China is Seeking to Establish a Strategic Lock on Key Raw Materials
How China Plans to Leapfrog the American Economy (and it’s Not What You Think)
May 24, 2011Market Oracle - ...China is seeking to establish a strategic lock on key raw materials.
Like Indium. And antimony. Beryllium. Gallium. Germanium. Tungsten. Lanthanum. Tantalum. Neodymium. Niobium. Rhenium. Cobalt. Tantalum. Even familiar platinum, silver, and chromium. Even humble graphite.It plans to build itself an economy powered by this energy and then just sit back and watch the United States run out of gas.
This strategy doesn’t only consist in establishing a monopoly on key raw materials, though this is its hardest point of ultimate leverage. China also aims to dominate the industries that convert these materials into green energy products. It is using price competition to squeeze out the American solar industry, for example, which it hopes to dominate as Japan now dominates consumer electronics
If China’s master plan reaches even partial fruition, it will gain a gigantic economic advantage over the U.S. Americans will be left struggling with $10/gallon gasoline and its likely inflationary and recessionary consequences. Our living standard will be hobbled for decades.

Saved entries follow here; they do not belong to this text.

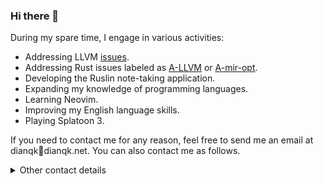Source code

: ### Hi there 👋

During my spare time, I engage in various activities:

- Addressing LLVM [issues](https://github.com/llvm/llvm-project/issues/assigned/DianQK).
- Addressing Rust issues labeled as [A-LLVM](https://github.com/rust-lang/rust/issues?q=is%3Aissue+label%3AA-LLVM+assignee%3ADianQK+is%3Aopen) or [A-mir-opt](https://github.com/rust-lang/rust/issues?q=is%3Aopen+label%3AA-mir-opt+assignee%3ADianQK).
- Developing the Ruslin note-taking application.
- Expanding my knowledge of programming languages.
- Learning Neovim.
- Improving my English language skills.
- Playing Splatoon 3.

If you need to contact me for any reason, feel free to send me an email at dianqk📧dianqk.net.
You can also contact me as follows.

<details><summary>Other contact details</summary>
<p>
<table>
    <thead>
        <tr>
            <th>WhatsApp</th>
            <th>Telegram</th>
        </tr>
    </thead>
    <tbody>
        <tr>
            <td><img src="./whatsapp.jpg" alt="" style="width: 300px; height: 300px;" /></td>
            <td><img src="./telegram.jpg" alt="" style="width: 300px; height: 300px;" /></td>
        </tr>
        <tr align="center">
            <td>https://wa.me/qr/P5C6UX47WWZOG1</td>
            <td>https://t.me/dianqk</td>
        </tr>
    </tbody>
</table>
</p>
</details> 

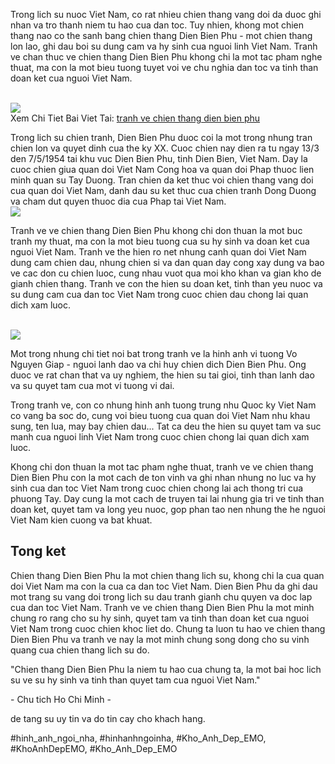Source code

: <p>Trong lich su nuoc Viet Nam, co rat nhieu chien thang vang doi da duoc ghi nhan va tro thanh niem tu hao cua dan toc. Tuy nhien, khong mot chien thang nao co the sanh bang chien thang Dien Bien Phu - mot chien thang lon lao, ghi dau boi su dung cam va hy sinh cua nguoi linh Viet Nam. Tranh ve chan thuc ve chien thang Dien Bien Phu khong chi la mot tac pham nghe thuat, ma con la mot bieu tuong tuyet voi ve chu nghia dan toc va tinh than doan ket cua nguoi Viet Nam.</p><br><img src="https://khoanhdepemo.com/wp-content/uploads/2024/12/image-2445.png"></br>
Xem Chi Tiet Bai Viet Tai: <a href="https://khoanhdepemo.com/anh-chien-thang-dien-bien-phu/">tranh ve chien thang dien bien phu</a><p>Trong lich su chien tranh, Dien Bien Phu duoc coi la mot trong nhung tran chien lon va quyet dinh cua the ky XX. Cuoc chien nay dien ra tu ngay 13/3 den 7/5/1954 tai khu vuc Dien Bien Phu, tinh Dien Bien, Viet Nam. Day la cuoc chien giua quan doi Viet Nam Cong hoa va quan doi Phap thuoc lien minh quan su Tay Duong. Tran chien da ket thuc voi chien thang vang doi cua quan doi Viet Nam, danh dau su ket thuc cua chien tranh Dong Duong va cham dut quyen thuoc dia cua Phap tai Viet Nam.<br><img src="https://khoanhdepemo.com/wp-content/uploads/2024/12/cropped-Du-an-moi.png"></br><p>Tranh ve ve chien thang Dien Bien Phu khong chi don thuan la mot buc tranh my thuat, ma con la mot bieu tuong cua su hy sinh va doan ket cua nguoi Viet Nam. Tranh ve the hien ro net nhung canh quan doi Viet Nam dung cam chien dau, nhung chien si va dan quan day cong xay dung va bao ve cac don cu chien luoc, cung nhau vuot qua moi kho khan va gian kho de gianh chien thang. Tranh ve con the hien su doan ket, tinh than yeu nuoc va su dung cam cua dan toc Viet Nam trong cuoc chien dau chong lai quan dich xam luoc.</p><br><img src="https://khoanhdepemo.com/wp-content/uploads/2024/12/image-2381.png"></br><p>Mot trong nhung chi tiet noi bat trong tranh ve la hinh anh vi tuong Vo Nguyen Giap - nguoi lanh dao va chi huy chien dich Dien Bien Phu. Ong duoc ve rat chan that va uy nghiem, the hien su tai gioi, tinh than lanh dao va su quyet tam cua mot vi tuong vi dai.<p>Trong tranh ve, con co nhung hinh anh tuong trung nhu Quoc ky Viet Nam co vang ba soc do, cung voi bieu tuong cua quan doi Viet Nam nhu khau sung, ten lua, may bay chien dau... Tat ca deu the hien su quyet tam va suc manh cua nguoi linh Viet Nam trong cuoc chien chong lai quan dich xam luoc.</p><p>Khong chi don thuan la mot tac pham nghe thuat, tranh ve ve chien thang Dien Bien Phu con la mot cach de ton vinh va ghi nhan nhung no luc va hy sinh cua dan toc Viet Nam trong cuoc chien chong lai ach thong tri cua phuong Tay. Day cung la mot cach de truyen tai lai nhung gia tri ve tinh than doan ket, quyet tam va long yeu nuoc, gop phan tao nen nhung the he nguoi Viet Nam kien cuong va bat khuat.<h2>Tong ket</h2><p>Chien thang Dien Bien Phu la mot chien thang lich su, khong chi la cua quan doi Viet Nam ma con la cua ca dan toc Viet Nam. Dien Bien Phu da ghi dau mot trang su vang doi trong lich su dau tranh gianh chu quyen va doc lap cua dan toc Viet Nam. Tranh ve ve chien thang Dien Bien Phu la mot minh chung ro rang cho su hy sinh, quyet tam va tinh than doan ket cua nguoi Viet Nam trong cuoc chien khoc liet do. Chung ta luon tu hao ve chien thang Dien Bien Phu va tranh ve nay la mot minh chung song dong cho su vinh quang cua chien thang lich su do.</p><div class="quote">
<p>"Chien thang Dien Bien Phu la niem tu hao cua chung ta, la mot bai hoc lich su ve su hy sinh va tinh than quyet tam cua nguoi Viet Nam."</p>
<p class="author">- Chu tich Ho Chi Minh -</p>
</div><p>de tang su uy tin va do tin cay cho khach hang.</p>
#hinh_anh_ngoi_nha, #hinhanhngoinha, #Kho_Anh_Dep_EMO, #KhoAnhDepEMO, #Kho_Anh_Dep_EMO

And if China’s master plan reaches its full fruition, the game is simply over for us as a superpower. Indeed, under some scenarios, it may well be over for us as a developed nation.
This is grand strategy on a civilizational scale.

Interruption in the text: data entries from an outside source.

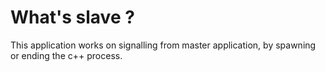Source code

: # What's slave ?

This application works on signalling from master application, by spawning or ending the c++ process.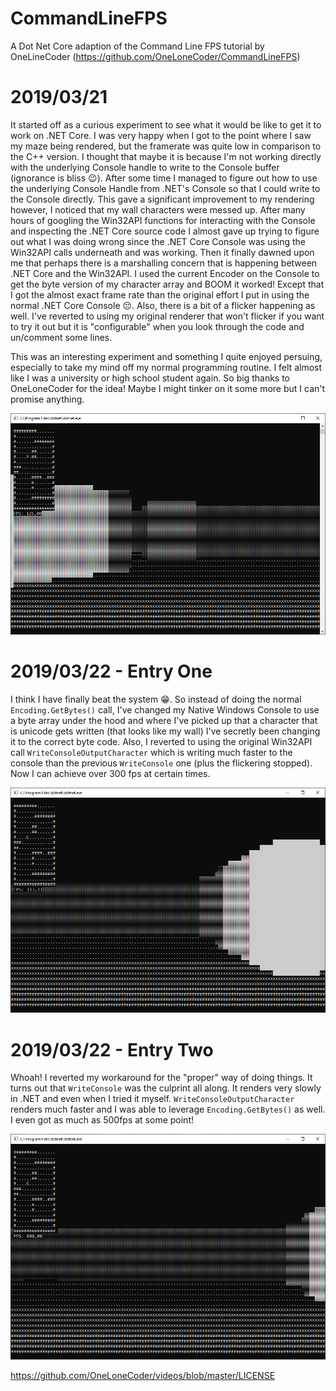# CommandLineFPS
A Dot Net Core adaption of the Command Line FPS tutorial by OneLineCoder (https://github.com/OneLoneCoder/CommandLineFPS)

# 2019/03/21
It started off as a curious experiment to see what it would be like to get it to work on .NET Core.
I was very happy when I got to the point where I saw my maze being rendered, but the framerate was quite low
in comparison to the C++ version. I thought that maybe it is because I'm not working directly with the
underlying Console handle to write to the Console buffer (ignorance is bliss 😉).
After some time I managed to figure out how to use the underlying Console Handle from .NET's Console so that
I could write to the Console directly. This gave a significant improvement to my rendering however, I noticed
that my wall characters were messed up. After many hours of googling the Win32API functions for interacting
with the Console and inspecting the .NET Core source code I almost gave up trying to figure out what I was doing wrong
since the .NET Core Console was using the Win32API calls underneath and was working.
Then it finally dawned upon me that perhaps there is a marshalling concern that is happening between .NET Core and
the Win32API. I used the current Encoder on the Console to get the byte version of my character array and BOOM it worked!
Except that I got the almost exact frame rate than the original effort I put in using the normal .NET Core Console 😔.
Also, there is a bit of a flicker happening as well. I've reverted to using my original renderer that won't flicker if you want to try it out but it is "configurable" when you look through the code and un/comment some lines.

This was an interesting experiment and something I quite enjoyed persuing, especially to take my mind off my normal programming
routine. I felt almost like I was a university or high school student again. So big thanks to OneLoneCoder for the idea!
Maybe I might tinker on it some more but I can't promise anything.

![Screenshot](Screenshot.png)

# 2019/03/22 - Entry One
I think I have finally beat the system 😁. So instead of doing the normal `Encoding.GetBytes()` call, I've changed my Native Windows
Console to use a byte array under the hood and where I've picked up that a character that is unicode gets written (that looks like my wall)
I've secretly been changing it to the correct byte code. Also, I reverted to using the original Win32API call `WriteConsoleOutputCharacter`
which is writing much faster to the console than the previous `WriteConsole` one (plus the flickering stopped). Now I can achieve over 300 fps
at certain times.

![Screenshot](Screenshot2.png)

# 2019/03/22 - Entry Two
Whoah! I reverted my workaround for the "proper" way of doing things. It turns out that `WriteConsole` was the culprint all along.
It renders very slowly in .NET and even when I tried it myself. `WriteConsoleOutputCharacter` renders much faster and I was able
to leverage `Encoding.GetBytes()` as well. I even got as much as 500fps at some point!

![Screenshot](Screenshot3.png)

https://github.com/OneLoneCoder/videos/blob/master/LICENSE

It is possible that economic and military decline will prove mutually reinforcing. If the world decisively moves—as it is already gradually moving—away from market allocation of natural resources to political allocation and so-called resource nationalism, then the inability to project sufficient power to guarantee access to key resources will itself curtail that access, weakening the economy that supports that military strength.
There is a huge controversy right now about whether China is sincere about cleaning up its environmental act. The authors argue that in significant part, it is indeed, as evidenced by the fact that China is now the world’s largest producer of green energy technologies.

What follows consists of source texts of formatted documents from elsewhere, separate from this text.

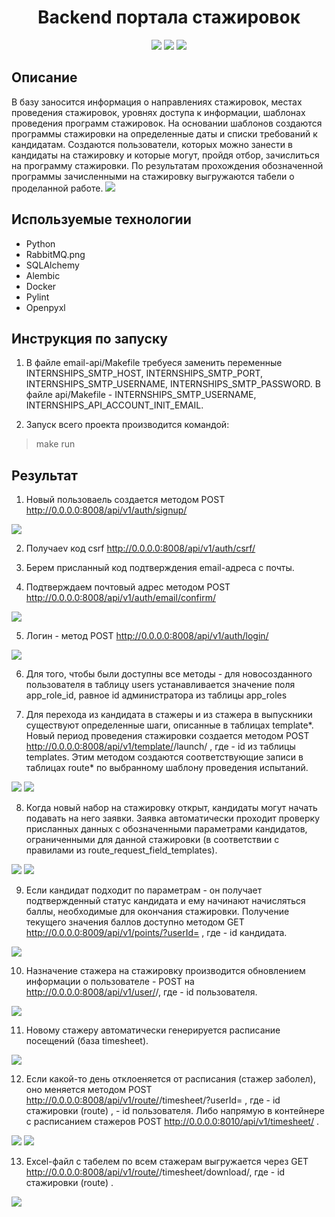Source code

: <h1 align="center">Backend портала стажировок</h1>

<p align="center">
  <img src="https://github.com/katecapri/images-for-readme/blob/main/drf.png.png" />
  <img src="https://github.com/katecapri/images-for-readme/blob/main/RabbitMQ.png" />
  <img src="https://github.com/katecapri/images-for-readme/blob/main/docker.png" />
</p>

##  Описание ##

В базу заносится информация о направлениях стажировок, местах проведения стажировок, уровнях доступа к информации, шаблонах проведения программ стажировок. На основании шаблонов создаются программы стажировки на определенные даты и списки требований к кандидатам. Создаются пользователи, которых можно занести в кандидаты на стажировку и которые могут, пройдя отбор, зачислиться на программу стажировки. По результатам прохождения обозначенной программы зачисленными на стажировку выгружаются табели о проделанной работе. 
![](https://github.com/katecapri/images-for-readme/blob/main/общая%20схема.png) 


##  Используемые технологии ##

- Python
- RabbitMQ.png
- SQLAlchemy
- Alembic
- Docker
- Pylint
- Openpyxl


##  Инструкция по запуску ##

1. В файле email-api/Makefile требуеся заменить переменные INTERNSHIPS_SMTP_HOST, INTERNSHIPS_SMTP_PORT, INTERNSHIPS_SMTP_USERNAME, INTERNSHIPS_SMTP_PASSWORD. В файле api/Makefile - INTERNSHIPS_SMTP_USERNAME, INTERNSHIPS_API_ACCOUNT_INIT_EMAIL.

2. Запуск всего проекта производится командой:

> make run


##  Результат ##

1. Новый пользоваель создается методом POST http://0.0.0.0:8008/api/v1/auth/signup/
   
![](https://github.com/katecapri/images-for-readme/blob/main/1signup.png)

2. Получаеv код csrf http://0.0.0.0:8008/api/v1/auth/csrf/

3. Берем присланный код подтверждения email-адреса с почты.

4. Подтверждаем почтовый адрес методом POST http://0.0.0.0:8008/api/v1/auth/email/confirm/
   
![](https://github.com/katecapri/images-for-readme/blob/main/4%20подтв%20емаил.png)

5. Логин - метод POST http://0.0.0.0:8008/api/v1/auth/login/
   
![](https://github.com/katecapri/images-for-readme/blob/main/5%20логин.png)

6. Для того, чтобы были доступны все методы - для новосозданного пользователя в таблицу users устанавливается значение поля app_role_id, равное id администратора из таблицы app_roles

7. Для перехода из кандидата в стажеры и из стажера в выпускники существуют определенные шаги, описанные в таблицах template*. Новый период проведения стажировки создается методом POST http://0.0.0.0:8008/api/v1/template/<uuid>/launch/ , где <uuid> - id из таблицы templates. Этим методом создаются соответствующие записи в таблицах route* по выбранному шаблону проведения испытаний.
   
![](https://github.com/katecapri/images-for-readme/blob/main/7.1.%20маршрут%20набор%20на%20стаж.png)
![](https://github.com/katecapri/images-for-readme/blob/main/7.2%20испытания%20на%20стажировке.png)

8. Когда новый набор на стажировку открыт, кандидаты могут начать подавать на него заявки. Заявка автоматически проходит проверку присланных данных с обозначенными параметрами кандидатов, ограниченными для данной стажировки (в соответствии с правилами из route_request_field_templates). 
   
![](https://github.com/katecapri/images-for-readme/blob/main/8%20создание%20заявки.png)
![](https://github.com/katecapri/images-for-readme/blob/main/8.2%20подтверждение%20заявки.png)

9. Если кандидат подходит по параметрам - он получает подтвержденный статус кандидата и ему начинают начисляться баллы, необходимые для окончания стажировки. Получение текущего значения баллов доступно методом GET http://0.0.0.0:8009/api/v1/points/?userId=<uuid> , где <uuid> - id кандидата. 
   
![](https://github.com/katecapri/images-for-readme/blob/main/9.%20баллы%20пользователя.png)

10. Назначение стажера на стажировку производится обновлением информации о пользователе - POST на http://0.0.0.0:8008/api/v1/user/<uuid>/, где <uuid> - id пользователя. 
   
![](https://github.com/katecapri/images-for-readme/blob/main/10.%20стажер%20на%20стажировку.png)

11. Новому стажеру автоматически генерируется расписание посещений (база timesheet). 
   
![](https://github.com/katecapri/images-for-readme/blob/main/11.%20расписание%20для%20стажера.png)

12. Если какой-то день отклоеняется от расписания (стажер заболел), оно меняется методом POST http://0.0.0.0:8008/api/v1/route/<uuid1>/timesheet/?userId=<uuid2> , где <uuid1> - id стажировки (route) , <uuid1> - id пользователя.
Либо напрямую в контейнере с расписанием стажеров POST http://0.0.0.0:8010/api/v1/timesheet/ .
   
![](https://github.com/katecapri/images-for-readme/blob/main/12.%20изменение%20расписания.png.jpg)
![](https://github.com/katecapri/images-for-readme/blob/main/12.1%20изменение%202.png)

13. Excel-файл с табелем по всем стажерам выгружается через GET http://0.0.0.0:8008/api/v1/route/<uuid>/timesheet/download/, где <uuid1> - id стажировки (route) .
   
![](https://github.com/katecapri/images-for-readme/blob/main/13.%20табель.png)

But they’re not doing it because they’ve joined the Sierra Club. They’re doing it for the same reason they do everything: because it is a component of their plan for advancing national power.
Beijing makes plans in very long increments. They, unlike our own election-cycle worshiping rulers, think through where they want their country to be 100 years from now.
This is why China is busy economically colonizing Africa—now home to an estimated one million Chinese workers—and is making fools of us in Afghanistan, where American military power is currently protecting huge Chinese investments in coal, copper, and other resources.
We, on the other hand, sold off most of our own strategic minerals reserve in 1992, confident that the end of history had arrived and the Soviet Union was the last enemy we would ever face.
We allowed Molycorp’s Mountain Pass mine in California’s Mohave desert—historically one the entire world’s largest sources of rare earths—to be shut down by cheap Chinese competition. We almost allowed China to buy this mine outright in 2005, when it was owned by a subsidiary of Unocal petroleum. We didn’t. So there may be hope for us yet.
Congress passed a strategic minerals bill, the Rare Earths and Critical Materials Revitalization Act, in 2010, albeit a tiny sop compared to Beijing’s grand strategy on the issue. Australia similarly checked a Chinese buyout in 2009.